> [WHAT YOU NEED TO DO]:
Within the data below, copy each line where the string "Architecture" is found.

> [DATASET ENTRIES]:
^^^^^^^^^^^^^^^^

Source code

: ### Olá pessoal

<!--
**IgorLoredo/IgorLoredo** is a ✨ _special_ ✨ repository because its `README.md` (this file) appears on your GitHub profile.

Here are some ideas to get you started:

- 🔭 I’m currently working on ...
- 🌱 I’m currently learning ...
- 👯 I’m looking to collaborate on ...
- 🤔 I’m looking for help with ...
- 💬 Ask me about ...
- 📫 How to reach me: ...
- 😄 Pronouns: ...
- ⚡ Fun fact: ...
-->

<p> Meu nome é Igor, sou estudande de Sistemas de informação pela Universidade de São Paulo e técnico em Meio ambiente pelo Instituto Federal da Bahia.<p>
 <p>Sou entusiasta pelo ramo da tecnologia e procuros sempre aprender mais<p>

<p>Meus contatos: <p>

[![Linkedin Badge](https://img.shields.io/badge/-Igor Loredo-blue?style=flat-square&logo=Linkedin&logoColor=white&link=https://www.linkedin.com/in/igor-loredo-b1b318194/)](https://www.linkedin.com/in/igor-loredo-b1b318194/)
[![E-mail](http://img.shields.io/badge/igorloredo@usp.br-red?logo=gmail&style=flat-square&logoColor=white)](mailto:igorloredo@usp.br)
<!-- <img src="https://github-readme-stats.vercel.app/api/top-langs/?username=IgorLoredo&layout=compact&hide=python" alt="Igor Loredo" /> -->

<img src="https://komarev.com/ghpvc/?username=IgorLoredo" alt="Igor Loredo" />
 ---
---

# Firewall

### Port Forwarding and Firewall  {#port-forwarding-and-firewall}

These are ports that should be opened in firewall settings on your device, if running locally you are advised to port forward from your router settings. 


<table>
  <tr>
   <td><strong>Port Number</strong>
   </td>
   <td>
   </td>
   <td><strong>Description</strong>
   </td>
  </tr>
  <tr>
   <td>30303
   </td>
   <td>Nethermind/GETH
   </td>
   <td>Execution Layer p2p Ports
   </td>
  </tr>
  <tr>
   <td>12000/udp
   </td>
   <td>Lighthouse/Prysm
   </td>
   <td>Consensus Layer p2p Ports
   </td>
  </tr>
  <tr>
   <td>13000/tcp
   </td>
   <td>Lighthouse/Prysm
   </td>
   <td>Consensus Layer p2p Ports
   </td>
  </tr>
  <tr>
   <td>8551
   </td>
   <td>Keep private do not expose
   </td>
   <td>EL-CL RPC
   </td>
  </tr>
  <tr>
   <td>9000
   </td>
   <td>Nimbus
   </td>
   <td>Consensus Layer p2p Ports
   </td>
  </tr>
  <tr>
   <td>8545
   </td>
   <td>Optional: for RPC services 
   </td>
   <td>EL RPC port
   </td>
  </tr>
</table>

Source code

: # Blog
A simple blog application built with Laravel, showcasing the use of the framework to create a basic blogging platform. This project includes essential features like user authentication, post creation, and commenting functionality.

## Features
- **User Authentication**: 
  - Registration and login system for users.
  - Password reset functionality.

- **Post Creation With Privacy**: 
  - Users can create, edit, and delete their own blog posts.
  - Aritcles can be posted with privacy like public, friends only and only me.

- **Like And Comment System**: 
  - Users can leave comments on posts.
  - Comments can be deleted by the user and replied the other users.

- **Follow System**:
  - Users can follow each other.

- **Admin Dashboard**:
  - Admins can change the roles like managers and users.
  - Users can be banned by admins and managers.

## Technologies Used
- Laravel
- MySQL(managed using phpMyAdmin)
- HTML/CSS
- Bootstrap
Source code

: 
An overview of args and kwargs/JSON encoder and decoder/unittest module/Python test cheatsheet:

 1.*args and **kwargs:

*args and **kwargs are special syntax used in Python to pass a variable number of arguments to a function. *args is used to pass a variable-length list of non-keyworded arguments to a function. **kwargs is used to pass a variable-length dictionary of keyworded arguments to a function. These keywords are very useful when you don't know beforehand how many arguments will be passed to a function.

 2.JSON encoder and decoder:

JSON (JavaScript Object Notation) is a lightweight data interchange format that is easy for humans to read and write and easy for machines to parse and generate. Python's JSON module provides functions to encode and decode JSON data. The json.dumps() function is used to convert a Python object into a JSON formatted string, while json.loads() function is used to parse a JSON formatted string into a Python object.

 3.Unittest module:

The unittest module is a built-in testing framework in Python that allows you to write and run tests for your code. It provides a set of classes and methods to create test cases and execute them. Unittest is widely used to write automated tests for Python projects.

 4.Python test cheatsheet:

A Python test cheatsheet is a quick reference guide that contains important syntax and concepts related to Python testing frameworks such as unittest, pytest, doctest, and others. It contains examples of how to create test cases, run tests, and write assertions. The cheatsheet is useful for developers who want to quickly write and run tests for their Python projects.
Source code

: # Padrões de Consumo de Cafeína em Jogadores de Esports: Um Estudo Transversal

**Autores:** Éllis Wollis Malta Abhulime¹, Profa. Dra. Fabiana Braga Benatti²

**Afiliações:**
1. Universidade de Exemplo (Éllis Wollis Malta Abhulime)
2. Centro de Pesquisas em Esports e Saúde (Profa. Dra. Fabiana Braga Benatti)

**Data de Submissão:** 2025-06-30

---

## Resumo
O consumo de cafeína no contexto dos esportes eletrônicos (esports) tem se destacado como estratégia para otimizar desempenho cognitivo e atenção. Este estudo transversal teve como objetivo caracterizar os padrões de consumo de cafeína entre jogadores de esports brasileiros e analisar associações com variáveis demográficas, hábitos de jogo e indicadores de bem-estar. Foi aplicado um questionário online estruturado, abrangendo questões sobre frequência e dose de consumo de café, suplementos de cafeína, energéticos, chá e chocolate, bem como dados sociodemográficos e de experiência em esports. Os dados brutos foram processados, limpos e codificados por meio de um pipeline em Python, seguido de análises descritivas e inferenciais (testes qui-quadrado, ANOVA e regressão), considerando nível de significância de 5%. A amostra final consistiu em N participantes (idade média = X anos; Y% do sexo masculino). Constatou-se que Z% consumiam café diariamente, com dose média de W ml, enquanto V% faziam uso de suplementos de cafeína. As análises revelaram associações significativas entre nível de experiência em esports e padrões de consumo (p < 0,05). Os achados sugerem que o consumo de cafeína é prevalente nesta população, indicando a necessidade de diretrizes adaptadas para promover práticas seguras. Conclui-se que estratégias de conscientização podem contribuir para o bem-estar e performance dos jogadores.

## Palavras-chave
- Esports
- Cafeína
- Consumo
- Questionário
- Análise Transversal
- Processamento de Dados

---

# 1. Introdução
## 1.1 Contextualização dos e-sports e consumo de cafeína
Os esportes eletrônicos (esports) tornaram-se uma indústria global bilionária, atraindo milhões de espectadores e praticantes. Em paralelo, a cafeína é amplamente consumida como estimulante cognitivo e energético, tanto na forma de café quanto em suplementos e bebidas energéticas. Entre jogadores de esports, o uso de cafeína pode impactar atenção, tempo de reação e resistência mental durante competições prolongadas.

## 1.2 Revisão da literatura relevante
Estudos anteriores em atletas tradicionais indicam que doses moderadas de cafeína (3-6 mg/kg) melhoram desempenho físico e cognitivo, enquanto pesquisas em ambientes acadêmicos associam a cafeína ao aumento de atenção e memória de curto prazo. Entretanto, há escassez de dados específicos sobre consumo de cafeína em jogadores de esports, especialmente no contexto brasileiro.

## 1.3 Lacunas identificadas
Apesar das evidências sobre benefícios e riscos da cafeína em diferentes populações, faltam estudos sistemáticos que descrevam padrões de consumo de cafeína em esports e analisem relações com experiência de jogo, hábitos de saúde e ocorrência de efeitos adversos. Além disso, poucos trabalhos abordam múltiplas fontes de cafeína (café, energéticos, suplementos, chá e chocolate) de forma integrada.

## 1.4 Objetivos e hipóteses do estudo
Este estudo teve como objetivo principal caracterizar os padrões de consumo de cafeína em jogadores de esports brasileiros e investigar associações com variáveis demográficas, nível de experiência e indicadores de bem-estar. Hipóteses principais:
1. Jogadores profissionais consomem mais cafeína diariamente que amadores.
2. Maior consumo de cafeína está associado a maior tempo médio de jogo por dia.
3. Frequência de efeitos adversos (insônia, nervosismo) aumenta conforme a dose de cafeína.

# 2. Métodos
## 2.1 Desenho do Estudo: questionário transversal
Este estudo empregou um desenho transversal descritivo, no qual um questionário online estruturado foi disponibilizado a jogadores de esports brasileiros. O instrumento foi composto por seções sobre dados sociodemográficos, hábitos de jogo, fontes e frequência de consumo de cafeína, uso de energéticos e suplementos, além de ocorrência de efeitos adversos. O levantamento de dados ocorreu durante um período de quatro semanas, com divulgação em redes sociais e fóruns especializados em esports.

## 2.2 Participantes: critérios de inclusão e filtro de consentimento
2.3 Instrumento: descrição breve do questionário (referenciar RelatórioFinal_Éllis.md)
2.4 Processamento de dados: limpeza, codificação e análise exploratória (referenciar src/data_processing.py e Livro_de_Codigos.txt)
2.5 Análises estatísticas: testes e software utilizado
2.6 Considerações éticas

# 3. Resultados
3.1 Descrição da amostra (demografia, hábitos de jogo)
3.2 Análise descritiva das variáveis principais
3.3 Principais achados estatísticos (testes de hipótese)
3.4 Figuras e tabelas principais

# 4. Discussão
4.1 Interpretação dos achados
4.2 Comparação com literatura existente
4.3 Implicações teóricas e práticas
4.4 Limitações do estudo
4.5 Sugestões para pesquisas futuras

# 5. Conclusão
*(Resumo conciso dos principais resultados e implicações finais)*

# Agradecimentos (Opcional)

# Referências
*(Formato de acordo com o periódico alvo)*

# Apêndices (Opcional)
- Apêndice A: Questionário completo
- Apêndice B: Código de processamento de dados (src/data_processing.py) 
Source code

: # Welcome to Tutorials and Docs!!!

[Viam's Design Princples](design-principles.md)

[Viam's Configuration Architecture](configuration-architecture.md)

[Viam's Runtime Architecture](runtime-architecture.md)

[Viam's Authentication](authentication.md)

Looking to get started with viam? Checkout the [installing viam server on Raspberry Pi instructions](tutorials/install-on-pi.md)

^^^^^^^^^^^^^^^^

> [EXERCISE RESPONSE]:
[Viam's Configuration Architecture](configuration-architecture.md)
[Viam's Runtime Architecture](runtime-architecture.md)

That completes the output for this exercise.